Net cumulative redundancy (deficiency) 20,977 27,958 (5,752) (40,444) (50,014) (32,857) 41,371 102,238 102,301 105,179  
Sequential reserve development 3,402 3,992 1,684 (8,967) (13,525) (1,395) 10,817 62,473 43,403 105,179  
                       
Gross liability  404,263 415,523 520,494 539,750 604,505 732,838 903,441 1,132,599 1,331,866 1,318,777 1,192,178
Re-insurance recoverable (155,711) (168,261) (245,580) (239,696) (277,255) (340,886) (372,048) (464,180) (593,209) (525,671) (417,250)
  -------- -------- -------- -------- -------- -------- -------- -------- -------- -------- --------
Net liability 248,552 247,262 274,914 300,054 327,250 391,952 531,393 668,419 738,657 793,106 774,928
                       
Gross re-estimated liability 449,495 398,698 641,835 787,421 797,785 895,140 946,529 1,013,661 1,131,957 1,104,226  
Re-estimated recoverable (221,920) (179,394) (361,169) (446,923) (420,521) (470,331) (456,507) (447,480) (495,601) (416,299)  
  -------- -------- -------- -------- -------- -------- -------- -------- -------- --------  
Net re-estimated liability 227,575 219,304 280,666 340,498 377,264 424,809 490,022 566,181 636,356 687,927  
                       
Gross cumulative redundancy (deficiency) (45,232) 16,825 (121,341) (247,671) (193,280) (162,302) (43,088) 118,938 199,909 214,551  
                       

Investment Portfolio: RLI has a conservative investment Portfolio that is under leveraged compared to peers.

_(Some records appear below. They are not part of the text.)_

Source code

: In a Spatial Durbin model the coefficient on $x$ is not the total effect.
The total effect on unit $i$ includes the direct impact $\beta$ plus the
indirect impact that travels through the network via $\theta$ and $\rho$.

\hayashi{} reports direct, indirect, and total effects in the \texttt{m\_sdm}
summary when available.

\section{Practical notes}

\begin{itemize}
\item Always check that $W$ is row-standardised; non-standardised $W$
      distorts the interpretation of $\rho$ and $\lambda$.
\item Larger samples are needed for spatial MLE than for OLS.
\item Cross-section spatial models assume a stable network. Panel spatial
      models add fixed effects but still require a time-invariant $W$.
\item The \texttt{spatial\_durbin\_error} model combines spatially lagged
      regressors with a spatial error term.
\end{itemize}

Invested assets to shareholders equity of 248% compared to WR Berkley at 378%, Markel at 301% and ACE at 272%.  No sub-prime, Alt-A, CDO or CMO exposure and very little ABS exposure (3% of port).  RLI has no Level III assets in their portfolio and low corporate bond exposure.  Over 50% of their assets are invested in US govt and Municipal securities.  At 9.30.08 RLI had a net unrealized gain position in their investment portfolio.

Pros

  • Strong balance sheet
  • Underleveraged premium:surplus
  • Conservative underwriting
  • Strong insider ownership
  • Top notch management team

Cons

  • Stock trades in the middle of its 52 week high/low and has multiple compression downside potential in the short run
  • Market may not harden or management may not take full advantage of the hard market due to their conservative nature

Conclusion: RLI's management team has positioned the company to take advantage of current market turmoil (a la AIG and peer investment portfolio issues) in the coming hard market.  They will be able to take market share, leverage their conservative balance sheet and increase premium and profitability and a substantially higher rate than the market predicts.  Management has a proven track record of consistent profitability and book value per share growth that provides substantial downside protection and the company has huge upside potential if 1) the market hardens or 2) they take market share from AIG or 3) they leverage their premium and generate higher earnings utilizing their current excess capital position.